- What is needed: Copy out each line below exactly as written.

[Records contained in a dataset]

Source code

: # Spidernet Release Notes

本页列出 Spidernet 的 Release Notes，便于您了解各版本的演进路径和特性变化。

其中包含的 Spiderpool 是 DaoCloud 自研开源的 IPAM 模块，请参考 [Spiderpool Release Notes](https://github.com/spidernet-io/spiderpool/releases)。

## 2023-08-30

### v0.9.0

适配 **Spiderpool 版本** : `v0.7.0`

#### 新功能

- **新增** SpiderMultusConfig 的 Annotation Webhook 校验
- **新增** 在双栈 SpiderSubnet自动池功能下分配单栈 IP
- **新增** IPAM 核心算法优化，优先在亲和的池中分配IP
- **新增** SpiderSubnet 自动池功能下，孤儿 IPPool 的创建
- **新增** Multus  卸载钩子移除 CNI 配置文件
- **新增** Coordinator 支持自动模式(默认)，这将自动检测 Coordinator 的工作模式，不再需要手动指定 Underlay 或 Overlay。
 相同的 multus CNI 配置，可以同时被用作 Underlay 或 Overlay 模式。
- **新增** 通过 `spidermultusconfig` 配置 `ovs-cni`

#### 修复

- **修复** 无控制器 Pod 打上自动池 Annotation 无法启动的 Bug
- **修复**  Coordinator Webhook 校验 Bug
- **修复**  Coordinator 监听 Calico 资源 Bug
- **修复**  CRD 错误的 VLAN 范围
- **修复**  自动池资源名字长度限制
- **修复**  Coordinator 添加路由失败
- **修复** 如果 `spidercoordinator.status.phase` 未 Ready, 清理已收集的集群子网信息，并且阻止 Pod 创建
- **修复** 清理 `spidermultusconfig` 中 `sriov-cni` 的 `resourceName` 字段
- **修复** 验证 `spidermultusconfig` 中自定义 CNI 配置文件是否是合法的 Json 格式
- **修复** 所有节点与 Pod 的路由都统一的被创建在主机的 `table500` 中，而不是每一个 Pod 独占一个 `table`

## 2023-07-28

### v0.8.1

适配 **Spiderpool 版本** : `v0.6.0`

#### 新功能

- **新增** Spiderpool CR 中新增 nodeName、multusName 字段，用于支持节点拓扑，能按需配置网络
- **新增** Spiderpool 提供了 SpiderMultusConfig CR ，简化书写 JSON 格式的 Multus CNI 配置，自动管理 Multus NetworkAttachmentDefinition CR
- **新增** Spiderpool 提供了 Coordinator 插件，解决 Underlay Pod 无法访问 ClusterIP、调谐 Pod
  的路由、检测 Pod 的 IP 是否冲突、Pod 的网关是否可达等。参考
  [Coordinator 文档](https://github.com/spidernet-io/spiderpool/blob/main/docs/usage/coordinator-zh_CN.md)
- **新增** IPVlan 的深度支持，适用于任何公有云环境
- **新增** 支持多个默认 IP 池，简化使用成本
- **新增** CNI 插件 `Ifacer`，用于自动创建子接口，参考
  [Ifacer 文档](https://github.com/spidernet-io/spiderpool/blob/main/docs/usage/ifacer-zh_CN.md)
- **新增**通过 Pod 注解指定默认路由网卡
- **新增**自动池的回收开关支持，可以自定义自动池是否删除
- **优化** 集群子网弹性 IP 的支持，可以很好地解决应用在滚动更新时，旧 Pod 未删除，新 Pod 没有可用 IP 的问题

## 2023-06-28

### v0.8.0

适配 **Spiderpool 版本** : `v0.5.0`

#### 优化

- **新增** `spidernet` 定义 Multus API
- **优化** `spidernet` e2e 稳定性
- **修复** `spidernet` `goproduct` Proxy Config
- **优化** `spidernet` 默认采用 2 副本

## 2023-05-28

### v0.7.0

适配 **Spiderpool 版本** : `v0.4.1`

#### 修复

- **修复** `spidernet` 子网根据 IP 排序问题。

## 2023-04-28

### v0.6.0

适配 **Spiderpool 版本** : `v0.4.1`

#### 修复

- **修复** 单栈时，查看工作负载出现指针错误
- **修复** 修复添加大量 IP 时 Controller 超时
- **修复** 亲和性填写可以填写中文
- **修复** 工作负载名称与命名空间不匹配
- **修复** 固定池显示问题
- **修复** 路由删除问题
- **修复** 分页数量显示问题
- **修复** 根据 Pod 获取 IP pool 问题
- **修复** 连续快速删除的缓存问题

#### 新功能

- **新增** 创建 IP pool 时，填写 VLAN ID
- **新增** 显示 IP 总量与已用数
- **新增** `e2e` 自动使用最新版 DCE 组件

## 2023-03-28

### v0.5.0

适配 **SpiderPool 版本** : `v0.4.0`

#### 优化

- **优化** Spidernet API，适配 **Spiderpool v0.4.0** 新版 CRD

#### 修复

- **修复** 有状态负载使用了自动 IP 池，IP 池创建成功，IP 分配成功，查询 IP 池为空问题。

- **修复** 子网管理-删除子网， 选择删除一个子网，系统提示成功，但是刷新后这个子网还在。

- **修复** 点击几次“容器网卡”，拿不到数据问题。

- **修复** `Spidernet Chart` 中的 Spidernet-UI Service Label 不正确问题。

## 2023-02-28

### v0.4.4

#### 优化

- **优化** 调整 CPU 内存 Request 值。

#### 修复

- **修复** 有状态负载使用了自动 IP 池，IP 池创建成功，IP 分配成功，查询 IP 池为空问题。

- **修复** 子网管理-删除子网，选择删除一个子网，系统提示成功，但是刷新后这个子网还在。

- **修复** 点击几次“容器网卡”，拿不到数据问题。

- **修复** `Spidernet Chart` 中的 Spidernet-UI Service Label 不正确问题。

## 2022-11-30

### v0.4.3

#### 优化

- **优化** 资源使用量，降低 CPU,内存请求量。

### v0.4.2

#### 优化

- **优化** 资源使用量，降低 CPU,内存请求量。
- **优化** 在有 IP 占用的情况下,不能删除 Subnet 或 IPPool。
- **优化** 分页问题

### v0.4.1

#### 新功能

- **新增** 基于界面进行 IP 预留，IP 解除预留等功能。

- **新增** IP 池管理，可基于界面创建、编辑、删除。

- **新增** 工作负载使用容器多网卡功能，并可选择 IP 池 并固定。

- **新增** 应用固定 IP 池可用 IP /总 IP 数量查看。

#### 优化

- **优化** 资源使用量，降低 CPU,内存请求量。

- Solved problem:
Source code

: # Spidernet Release Notes

本页列出 Spidernet 的 Release Notes，便于您了解各版本的演进路径和特性变化。

其中包含的 Spiderpool 是 DaoCloud 自研开源的 IPAM 模块，请参考 [Spiderpool Release Notes](https://github.com/spidernet-io/spiderpool/releases)。

## 2023-08-30

### v0.9.0

适配 **Spiderpool 版本** : `v0.7.0`

#### 新功能

- **新增** SpiderMultusConfig 的 Annotation Webhook 校验
- **新增** 在双栈 SpiderSubnet自动池功能下分配单栈 IP
- **新增** IPAM 核心算法优化，优先在亲和的池中分配IP
- **新增** SpiderSubnet 自动池功能下，孤儿 IPPool 的创建
- **新增** Multus  卸载钩子移除 CNI 配置文件
- **新增** Coordinator 支持自动模式(默认)，这将自动检测 Coordinator 的工作模式，不再需要手动指定 Underlay 或 Overlay。
 相同的 multus CNI 配置，可以同时被用作 Underlay 或 Overlay 模式。
- **新增** 通过 `spidermultusconfig` 配置 `ovs-cni`

#### 修复

- **修复** 无控制器 Pod 打上自动池 Annotation 无法启动的 Bug
- **修复**  Coordinator Webhook 校验 Bug
- **修复**  Coordinator 监听 Calico 资源 Bug
- **修复**  CRD 错误的 VLAN 范围
- **修复**  自动池资源名字长度限制
- **修复**  Coordinator 添加路由失败
- **修复** 如果 `spidercoordinator.status.phase` 未 Ready, 清理已收集的集群子网信息，并且阻止 Pod 创建
- **修复** 清理 `spidermultusconfig` 中 `sriov-cni` 的 `resourceName` 字段
- **修复** 验证 `spidermultusconfig` 中自定义 CNI 配置文件是否是合法的 Json 格式
- **修复** 所有节点与 Pod 的路由都统一的被创建在主机的 `table500` 中，而不是每一个 Pod 独占一个 `table`

## 2023-07-28

### v0.8.1

适配 **Spiderpool 版本** : `v0.6.0`

#### 新功能

- **新增** Spiderpool CR 中新增 nodeName、multusName 字段，用于支持节点拓扑，能按需配置网络
- **新增** Spiderpool 提供了 SpiderMultusConfig CR ，简化书写 JSON 格式的 Multus CNI 配置，自动管理 Multus NetworkAttachmentDefinition CR
- **新增** Spiderpool 提供了 Coordinator 插件，解决 Underlay Pod 无法访问 ClusterIP、调谐 Pod
  的路由、检测 Pod 的 IP 是否冲突、Pod 的网关是否可达等。参考
  [Coordinator 文档](https://github.com/spidernet-io/spiderpool/blob/main/docs/usage/coordinator-zh_CN.md)
- **新增** IPVlan 的深度支持，适用于任何公有云环境
- **新增** 支持多个默认 IP 池，简化使用成本
- **新增** CNI 插件 `Ifacer`，用于自动创建子接口，参考
  [Ifacer 文档](https://github.com/spidernet-io/spiderpool/blob/main/docs/usage/ifacer-zh_CN.md)
- **新增**通过 Pod 注解指定默认路由网卡
- **新增**自动池的回收开关支持，可以自定义自动池是否删除
- **优化** 集群子网弹性 IP 的支持，可以很好地解决应用在滚动更新时，旧 Pod 未删除，新 Pod 没有可用 IP 的问题

## 2023-06-28

### v0.8.0

适配 **Spiderpool 版本** : `v0.5.0`

#### 优化

- **新增** `spidernet` 定义 Multus API
- **优化** `spidernet` e2e 稳定性
- **修复** `spidernet` `goproduct` Proxy Config
- **优化** `spidernet` 默认采用 2 副本

## 2023-05-28

### v0.7.0

适配 **Spiderpool 版本** : `v0.4.1`

#### 修复

- **修复** `spidernet` 子网根据 IP 排序问题。

## 2023-04-28

### v0.6.0

适配 **Spiderpool 版本** : `v0.4.1`

#### 修复

- **修复** 单栈时，查看工作负载出现指针错误
- **修复** 修复添加大量 IP 时 Controller 超时
- **修复** 亲和性填写可以填写中文
- **修复** 工作负载名称与命名空间不匹配
- **修复** 固定池显示问题
- **修复** 路由删除问题
- **修复** 分页数量显示问题
- **修复** 根据 Pod 获取 IP pool 问题
- **修复** 连续快速删除的缓存问题

#### 新功能

- **新增** 创建 IP pool 时，填写 VLAN ID
- **新增** 显示 IP 总量与已用数
- **新增** `e2e` 自动使用最新版 DCE 组件

## 2023-03-28

### v0.5.0

适配 **SpiderPool 版本** : `v0.4.0`

#### 优化

- **优化** Spidernet API，适配 **Spiderpool v0.4.0** 新版 CRD

#### 修复

- **修复** 有状态负载使用了自动 IP 池，IP 池创建成功，IP 分配成功，查询 IP 池为空问题。

- **修复** 子网管理-删除子网， 选择删除一个子网，系统提示成功，但是刷新后这个子网还在。

- **修复** 点击几次“容器网卡”，拿不到数据问题。

- **修复** `Spidernet Chart` 中的 Spidernet-UI Service Label 不正确问题。

## 2023-02-28

### v0.4.4

#### 优化

- **优化** 调整 CPU 内存 Request 值。

#### 修复

- **修复** 有状态负载使用了自动 IP 池，IP 池创建成功，IP 分配成功，查询 IP 池为空问题。

- **修复** 子网管理-删除子网，选择删除一个子网，系统提示成功，但是刷新后这个子网还在。

- **修复** 点击几次“容器网卡”，拿不到数据问题。

- **修复** `Spidernet Chart` 中的 Spidernet-UI Service Label 不正确问题。

## 2022-11-30

### v0.4.3

#### 优化

- **优化** 资源使用量，降低 CPU,内存请求量。

### v0.4.2

#### 优化

- **优化** 资源使用量，降低 CPU,内存请求量。
- **优化** 在有 IP 占用的情况下,不能删除 Subnet 或 IPPool。
- **优化** 分页问题

### v0.4.1

#### 新功能

- **新增** 基于界面进行 IP 预留，IP 解除预留等功能。

- **新增** IP 池管理，可基于界面创建、编辑、删除。

- **新增** 工作负载使用容器多网卡功能，并可选择 IP 池 并固定。

- **新增** 应用固定 IP 池可用 IP /总 IP 数量查看。

#### 优化

- **优化** 资源使用量，降低 CPU,内存请求量。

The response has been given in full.